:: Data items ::
"""
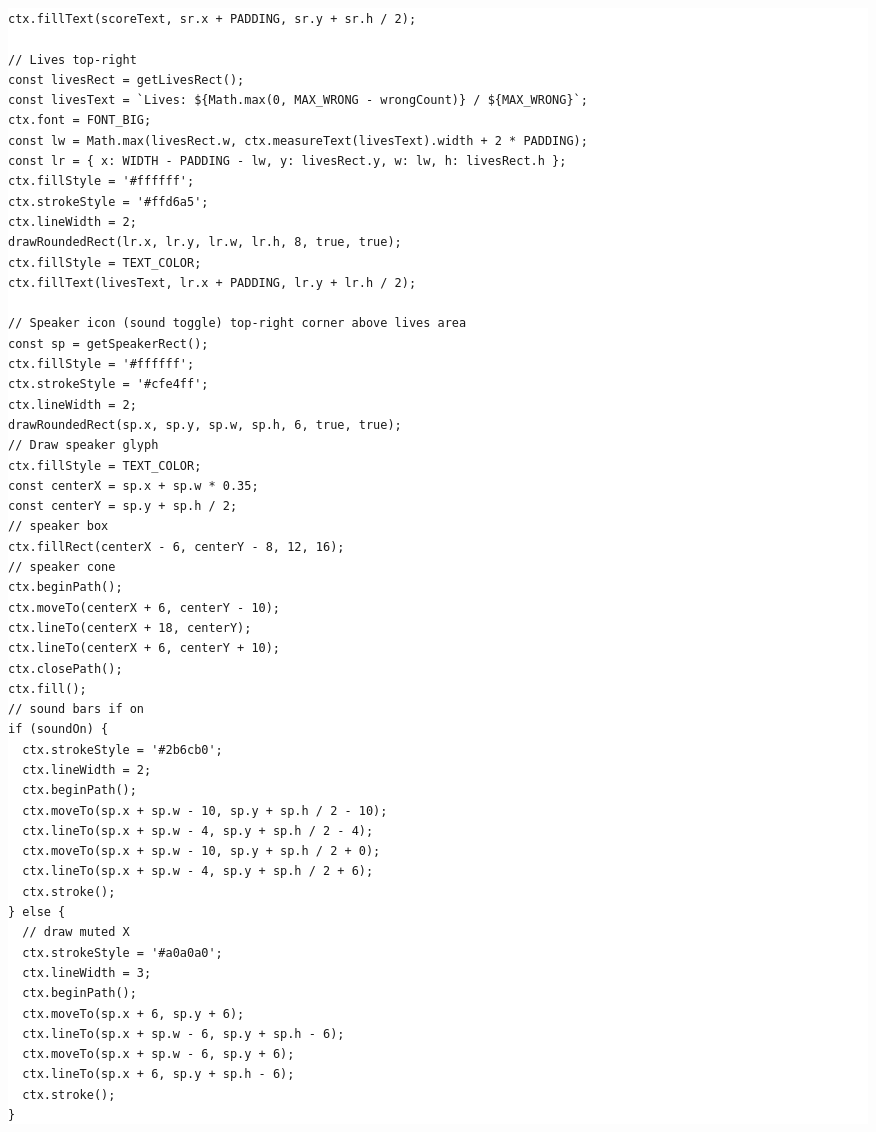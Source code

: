     ctx.fillText(scoreText, sr.x + PADDING, sr.y + sr.h / 2);

    // Lives top-right
    const livesRect = getLivesRect();
    const livesText = `Lives: ${Math.max(0, MAX_WRONG - wrongCount)} / ${MAX_WRONG}`;
    ctx.font = FONT_BIG;
    const lw = Math.max(livesRect.w, ctx.measureText(livesText).width + 2 * PADDING);
    const lr = { x: WIDTH - PADDING - lw, y: livesRect.y, w: lw, h: livesRect.h };
    ctx.fillStyle = '#ffffff';
    ctx.strokeStyle = '#ffd6a5';
    ctx.lineWidth = 2;
    drawRoundedRect(lr.x, lr.y, lr.w, lr.h, 8, true, true);
    ctx.fillStyle = TEXT_COLOR;
    ctx.fillText(livesText, lr.x + PADDING, lr.y + lr.h / 2);

    // Speaker icon (sound toggle) top-right corner above lives area
    const sp = getSpeakerRect();
    ctx.fillStyle = '#ffffff';
    ctx.strokeStyle = '#cfe4ff';
    ctx.lineWidth = 2;
    drawRoundedRect(sp.x, sp.y, sp.w, sp.h, 6, true, true);
    // Draw speaker glyph
    ctx.fillStyle = TEXT_COLOR;
    const centerX = sp.x + sp.w * 0.35;
    const centerY = sp.y + sp.h / 2;
    // speaker box
    ctx.fillRect(centerX - 6, centerY - 8, 12, 16);
    // speaker cone
    ctx.beginPath();
    ctx.moveTo(centerX + 6, centerY - 10);
    ctx.lineTo(centerX + 18, centerY);
    ctx.lineTo(centerX + 6, centerY + 10);
    ctx.closePath();
    ctx.fill();
    // sound bars if on
    if (soundOn) {
      ctx.strokeStyle = '#2b6cb0';
      ctx.lineWidth = 2;
      ctx.beginPath();
      ctx.moveTo(sp.x + sp.w - 10, sp.y + sp.h / 2 - 10);
      ctx.lineTo(sp.x + sp.w - 4, sp.y + sp.h / 2 - 4);
      ctx.moveTo(sp.x + sp.w - 10, sp.y + sp.h / 2 + 0);
      ctx.lineTo(sp.x + sp.w - 4, sp.y + sp.h / 2 + 6);
      ctx.stroke();
    } else {
      // draw muted X
      ctx.strokeStyle = '#a0a0a0';
      ctx.lineWidth = 3;
      ctx.beginPath();
      ctx.moveTo(sp.x + 6, sp.y + 6);
      ctx.lineTo(sp.x + sp.w - 6, sp.y + sp.h - 6);
      ctx.moveTo(sp.x + sp.w - 6, sp.y + 6);
      ctx.lineTo(sp.x + 6, sp.y + sp.h - 6);
      ctx.stroke();
    }
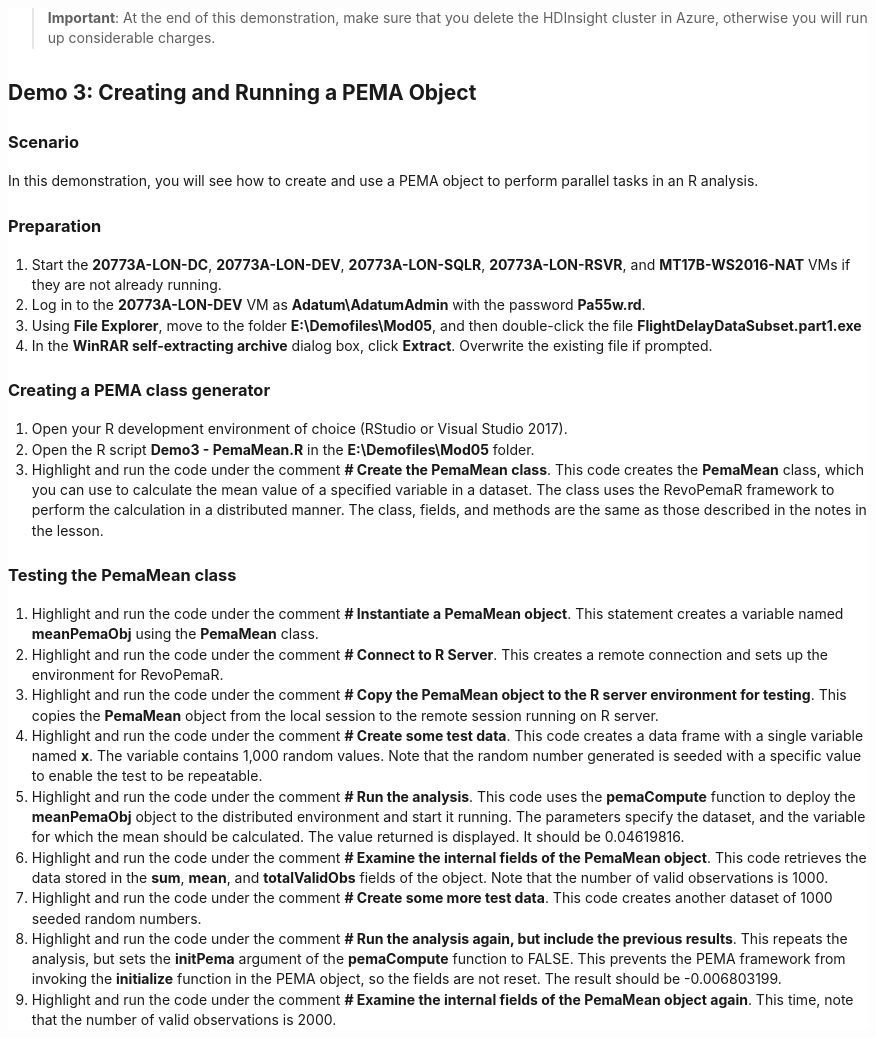 > **Important**: At the end of this demonstration, make sure that you delete the HDInsight cluster in Azure, otherwise you will run up considerable charges.

## Demo 3: Creating and Running a PEMA Object

### Scenario

In this demonstration, you will see how to create and use a PEMA object to perform parallel tasks in an R analysis.

### Preparation

1. Start the **20773A-LON-DC**, **20773A-LON-DEV**, **20773A-LON-SQLR**, **20773A-LON-RSVR**, and **MT17B-WS2016-NAT** VMs if they are not already running. 
2. Log in to the **20773A-LON-DEV** VM as **Adatum\AdatumAdmin** with the password **Pa55w.rd**.
3. Using **File Explorer**, move to the folder **E:\\Demofiles\\Mod05**, and then double-click the file **FlightDelayDataSubset.part1.exe**
4. In the **WinRAR self-extracting archive** dialog box, click **Extract**. Overwrite the existing file if prompted.

### Creating a PEMA class generator

1. Open your R development environment of choice (RStudio or Visual Studio 2017).
2. Open the R script **Demo3 - PemaMean.R** in the **E:\Demofiles\Mod05** folder.
3. Highlight and run the code under the comment **# Create the PemaMean class**. This code creates the **PemaMean** class, which you can use to calculate the mean value of a specified variable in a dataset. The class uses the RevoPemaR framework to perform the calculation in a distributed manner. The class, fields, and methods are the same as those described in the notes in the lesson.

### Testing the PemaMean class

1. Highlight and run the code under the comment **# Instantiate a PemaMean object**. This statement creates a variable named **meanPemaObj** using the **PemaMean** class.
2. Highlight and run the code under the comment **# Connect to R Server**. This creates a remote connection and sets up the environment for RevoPemaR.
3. Highlight and run the code under the comment **# Copy the PemaMean object to the R server environment for testing**. This copies the **PemaMean** object from the local session to the remote session running on R server.
4. Highlight and run the code under the comment **# Create some test data**. This code creates a data frame with a single variable named **x**. The variable contains 1,000 random values. Note that the random number generated is seeded with a specific value to enable the test to be repeatable.
5. Highlight and run the code under the comment **# Run the analysis**. This code uses the **pemaCompute** function to deploy the **meanPemaObj** object to the distributed environment and start it running. The parameters specify the dataset, and the variable for which the mean should be calculated. The value returned is displayed. It should be 0.04619816.
6. Highlight and run the code under the comment **# Examine the internal fields of the PemaMean object**. This code retrieves the data stored in the **sum**, **mean**, and **totalValidObs** fields of the object. Note that the number of valid observations is 1000.
7. Highlight and run the code under the comment **# Create some more test data**. This code creates another dataset of 1000 seeded random numbers.
8. Highlight and run the code under the comment **# Run the analysis again, but include the previous results**. This repeats the analysis, but sets the **initPema** argument of the **pemaCompute** function to FALSE. This prevents the PEMA framework from invoking the **initialize** function in the PEMA object, so the fields are not reset. The result should be -0.006803199.
9. Highlight and run the code under the comment **# Examine the internal fields of the PemaMean object again**. This time, note that the number of valid observations is 2000.
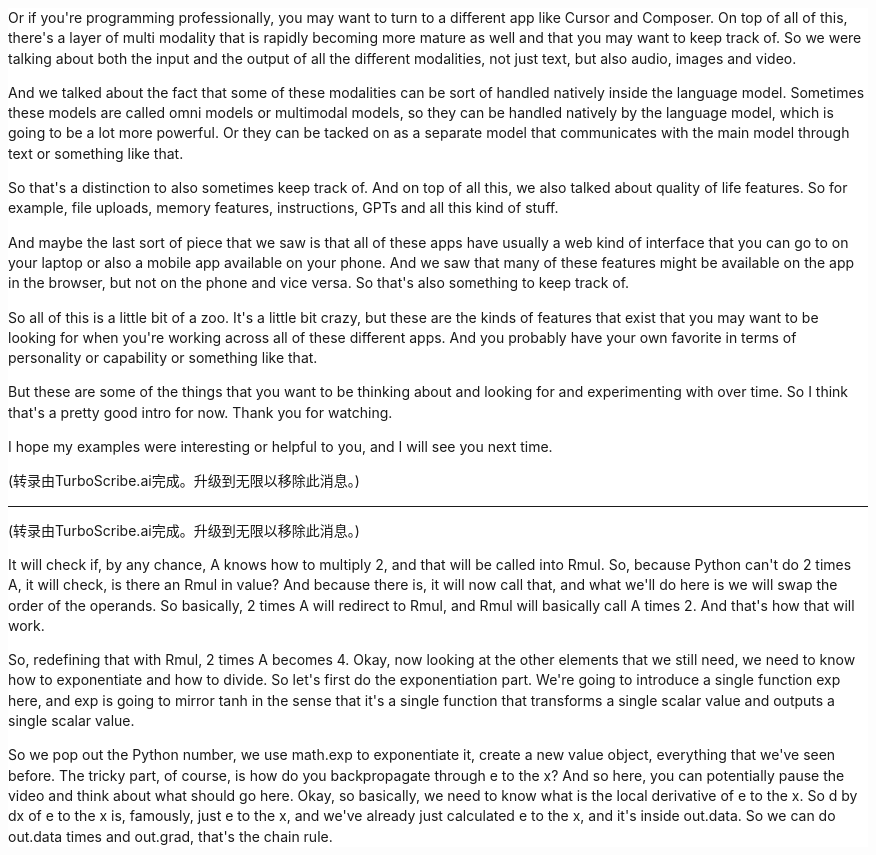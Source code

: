 Or if you're programming professionally, you may want to turn to a different app like Cursor and Composer. On top of all of this, there's a layer of multi modality that is rapidly becoming more mature as well and that you may want to keep track of. So we were talking about both the input and the output of all the different modalities, not just text, but also audio, images and video.

And we talked about the fact that some of these modalities can be sort of handled natively inside the language model. Sometimes these models are called omni models or multimodal models, so they can be handled natively by the language model, which is going to be a lot more powerful. Or they can be tacked on as a separate model that communicates with the main model through text or something like that.

So that's a distinction to also sometimes keep track of. And on top of all this, we also talked about quality of life features. So for example, file uploads, memory features, instructions, GPTs and all this kind of stuff.

And maybe the last sort of piece that we saw is that all of these apps have usually a web kind of interface that you can go to on your laptop or also a mobile app available on your phone. And we saw that many of these features might be available on the app in the browser, but not on the phone and vice versa. So that's also something to keep track of.

So all of this is a little bit of a zoo. It's a little bit crazy, but these are the kinds of features that exist that you may want to be looking for when you're working across all of these different apps. And you probably have your own favorite in terms of personality or capability or something like that.

But these are some of the things that you want to be thinking about and looking for and experimenting with over time. So I think that's a pretty good intro for now. Thank you for watching.

I hope my examples were interesting or helpful to you, and I will see you next time.

(转录由TurboScribe.ai完成。升级到无限以移除此消息。)


-------------------





(转录由TurboScribe.ai完成。升级到无限以移除此消息。)

It will check if, by any chance, A knows how to multiply 2, and that will be called into Rmul. So, because Python can't do 2 times A, it will check, is there an Rmul in value? And because there is, it will now call that, and what we'll do here is we will swap the order of the operands. So basically, 2 times A will redirect to Rmul, and Rmul will basically call A times 2. And that's how that will work. 

So, redefining that with Rmul, 2 times A becomes 4. Okay, now looking at the other elements that we still need, we need to know how to exponentiate and how to divide. So let's first do the exponentiation part. We're going to introduce a single function exp here, and exp is going to mirror tanh in the sense that it's a single function that transforms a single scalar value and outputs a single scalar value.

So we pop out the Python number, we use math.exp to exponentiate it, create a new value object, everything that we've seen before. The tricky part, of course, is how do you backpropagate through e to the x? And so here, you can potentially pause the video and think about what should go here. Okay, so basically, we need to know what is the local derivative of e to the x. So d by dx of e to the x is, famously, just e to the x, and we've already just calculated e to the x, and it's inside out.data. So we can do out.data times and out.grad, that's the chain rule.

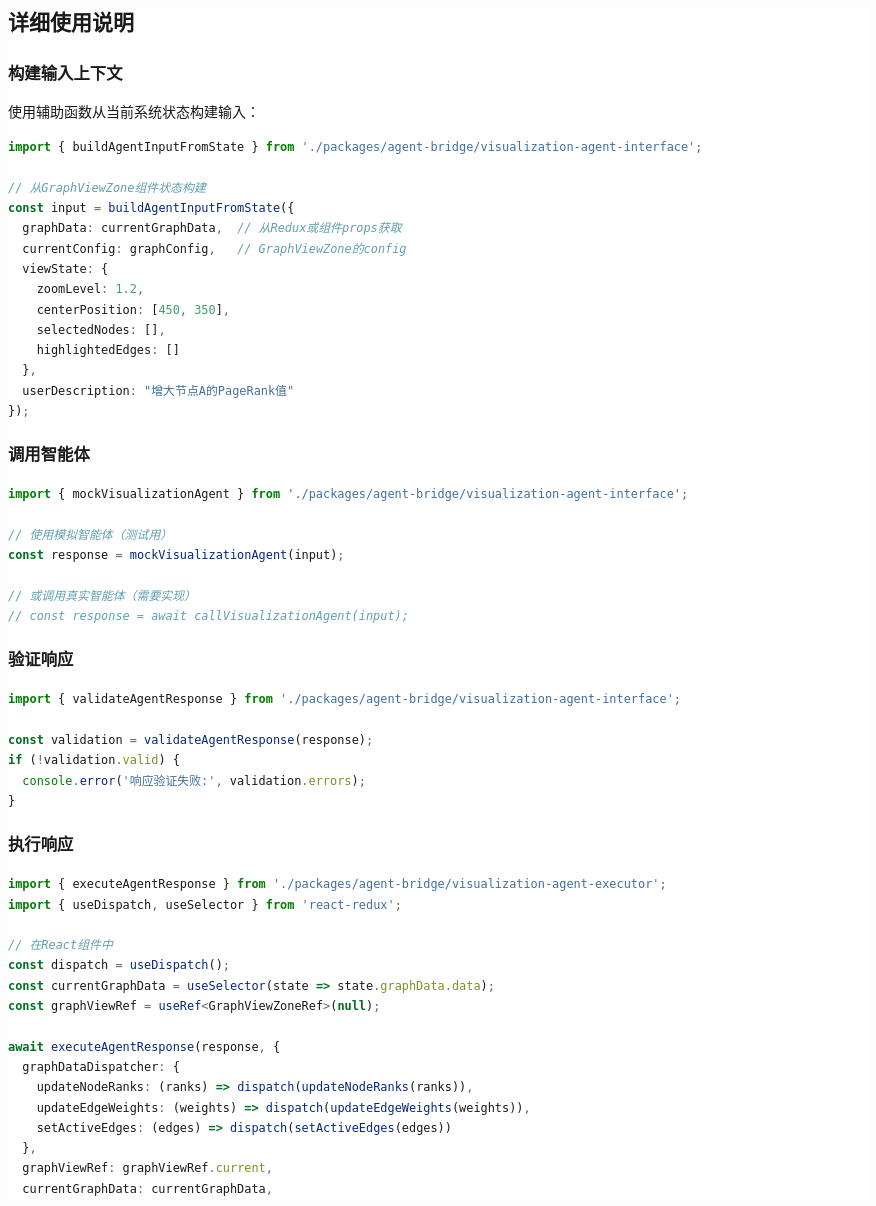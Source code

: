 
## 详细使用说明

### 构建输入上下文

使用辅助函数从当前系统状态构建输入：

```typescript
import { buildAgentInputFromState } from './packages/agent-bridge/visualization-agent-interface';

// 从GraphViewZone组件状态构建
const input = buildAgentInputFromState({
  graphData: currentGraphData,  // 从Redux或组件props获取
  currentConfig: graphConfig,   // GraphViewZone的config
  viewState: {
    zoomLevel: 1.2,
    centerPosition: [450, 350],
    selectedNodes: [],
    highlightedEdges: []
  },
  userDescription: "增大节点A的PageRank值"
});
```

### 调用智能体

```typescript
import { mockVisualizationAgent } from './packages/agent-bridge/visualization-agent-interface';

// 使用模拟智能体（测试用）
const response = mockVisualizationAgent(input);

// 或调用真实智能体（需要实现）
// const response = await callVisualizationAgent(input);
```

### 验证响应

```typescript
import { validateAgentResponse } from './packages/agent-bridge/visualization-agent-interface';

const validation = validateAgentResponse(response);
if (!validation.valid) {
  console.error('响应验证失败:', validation.errors);
}
```

### 执行响应

```typescript
import { executeAgentResponse } from './packages/agent-bridge/visualization-agent-executor';
import { useDispatch, useSelector } from 'react-redux';

// 在React组件中
const dispatch = useDispatch();
const currentGraphData = useSelector(state => state.graphData.data);
const graphViewRef = useRef<GraphViewZoneRef>(null);

await executeAgentResponse(response, {
  graphDataDispatcher: {
    updateNodeRanks: (ranks) => dispatch(updateNodeRanks(ranks)),
    updateEdgeWeights: (weights) => dispatch(updateEdgeWeights(weights)),
    setActiveEdges: (edges) => dispatch(setActiveEdges(edges))
  },
  graphViewRef: graphViewRef.current,
  currentGraphData: currentGraphData,
```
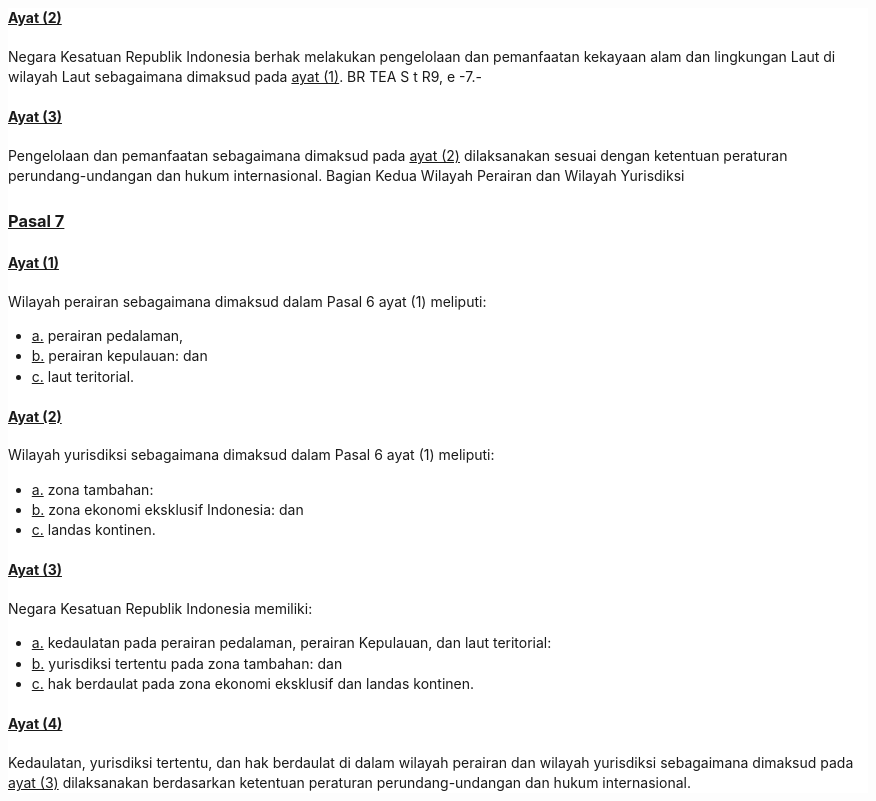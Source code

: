 #### [Ayat (2)](http://example.org/legal/peraturan/uu/2014/32/pasal/0006/versi/20141017/ayat/0002)
Negara Kesatuan Republik Indonesia berhak melakukan pengelolaan dan pemanfaatan kekayaan alam dan lingkungan Laut di wilayah Laut sebagaimana dimaksud pada [ayat (1)](http://example.org/legal/peraturan/uu/2014/32/pasal/0006/versi/20141017/ayat/0001). BR TEA S t R9, e -7.-

#### [Ayat (3)](http://example.org/legal/peraturan/uu/2014/32/pasal/0006/versi/20141017/ayat/0003)
Pengelolaan dan pemanfaatan sebagaimana dimaksud pada [ayat (2)](http://example.org/legal/peraturan/uu/2014/32/pasal/0006/versi/20141017/ayat/0002) dilaksanakan sesuai dengan ketentuan peraturan perundang-undangan dan hukum internasional. Bagian Kedua Wilayah Perairan dan Wilayah Yurisdiksi


### [Pasal 7](http://example.org/legal/peraturan/uu/2014/32/pasal/0007)

#### [Ayat (1)](http://example.org/legal/peraturan/uu/2014/32/pasal/0007/versi/20141017/ayat/0001)
Wilayah perairan sebagaimana dimaksud dalam Pasal 6 ayat (1) meliputi:
* [a.](http://example.org/legal/peraturan/uu/2014/32/pasal/0007/versi/20141017/ayat/0001/huruf/a) perairan pedalaman,
* [b.](http://example.org/legal/peraturan/uu/2014/32/pasal/0007/versi/20141017/ayat/0001/huruf/b) perairan kepulauan: dan
* [c.](http://example.org/legal/peraturan/uu/2014/32/pasal/0007/versi/20141017/ayat/0001/huruf/c) laut teritorial.

#### [Ayat (2)](http://example.org/legal/peraturan/uu/2014/32/pasal/0007/versi/20141017/ayat/0002)
Wilayah yurisdiksi sebagaimana dimaksud dalam Pasal 6 ayat (1) meliputi:
* [a.](http://example.org/legal/peraturan/uu/2014/32/pasal/0007/versi/20141017/ayat/0002/huruf/a) zona tambahan:
* [b.](http://example.org/legal/peraturan/uu/2014/32/pasal/0007/versi/20141017/ayat/0002/huruf/b) zona ekonomi eksklusif Indonesia: dan
* [c.](http://example.org/legal/peraturan/uu/2014/32/pasal/0007/versi/20141017/ayat/0002/huruf/c) landas kontinen.

#### [Ayat (3)](http://example.org/legal/peraturan/uu/2014/32/pasal/0007/versi/20141017/ayat/0003)
Negara Kesatuan Republik Indonesia memiliki:
* [a.](http://example.org/legal/peraturan/uu/2014/32/pasal/0007/versi/20141017/ayat/0003/huruf/a) kedaulatan pada perairan pedalaman, perairan Kepulauan, dan laut teritorial:
* [b.](http://example.org/legal/peraturan/uu/2014/32/pasal/0007/versi/20141017/ayat/0003/huruf/b) yurisdiksi tertentu pada zona tambahan: dan
* [c.](http://example.org/legal/peraturan/uu/2014/32/pasal/0007/versi/20141017/ayat/0003/huruf/c) hak berdaulat pada zona ekonomi eksklusif dan landas kontinen.

#### [Ayat (4)](http://example.org/legal/peraturan/uu/2014/32/pasal/0007/versi/20141017/ayat/0004)
Kedaulatan, yurisdiksi tertentu, dan hak berdaulat di dalam wilayah perairan dan wilayah yurisdiksi sebagaimana dimaksud pada [ayat (3)](http://example.org/legal/peraturan/uu/2014/32/pasal/0007/versi/20141017/ayat/0003) dilaksanakan berdasarkan ketentuan peraturan perundang-undangan dan hukum internasional.
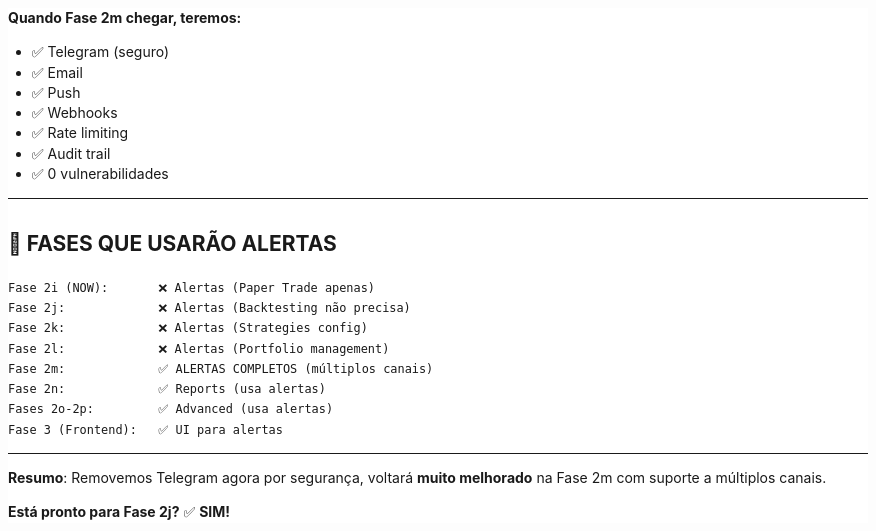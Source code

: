 **Quando Fase 2m chegar, teremos:**
- ✅ Telegram (seguro)
- ✅ Email
- ✅ Push
- ✅ Webhooks
- ✅ Rate limiting
- ✅ Audit trail
- ✅ 0 vulnerabilidades

---

## 📌 FASES QUE USARÃO ALERTAS

```
Fase 2i (NOW):       ❌ Alertas (Paper Trade apenas)
Fase 2j:             ❌ Alertas (Backtesting não precisa)
Fase 2k:             ❌ Alertas (Strategies config)
Fase 2l:             ❌ Alertas (Portfolio management)
Fase 2m:             ✅ ALERTAS COMPLETOS (múltiplos canais)
Fase 2n:             ✅ Reports (usa alertas)
Fases 2o-2p:         ✅ Advanced (usa alertas)
Fase 3 (Frontend):   ✅ UI para alertas
```

---

**Resumo**: Removemos Telegram agora por segurança, voltará **muito melhorado** na Fase 2m com suporte a múltiplos canais.

**Está pronto para Fase 2j?** ✅ **SIM!**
"""
:: Exercise details ::
Check each line above for the word "Republik" and copy every line that has it.

:: Solved problem ::
Negara Kesatuan Republik Indonesia berhak melakukan pengelolaan dan pemanfaatan kekayaan alam dan lingkungan Laut di wilayah Laut sebagaimana dimaksud pada [ayat (1)](http://example.org/legal/peraturan/uu/2014/32/pasal/0006/versi/20141017/ayat/0001). BR TEA S t R9, e -7.-
Negara Kesatuan Republik Indonesia memiliki:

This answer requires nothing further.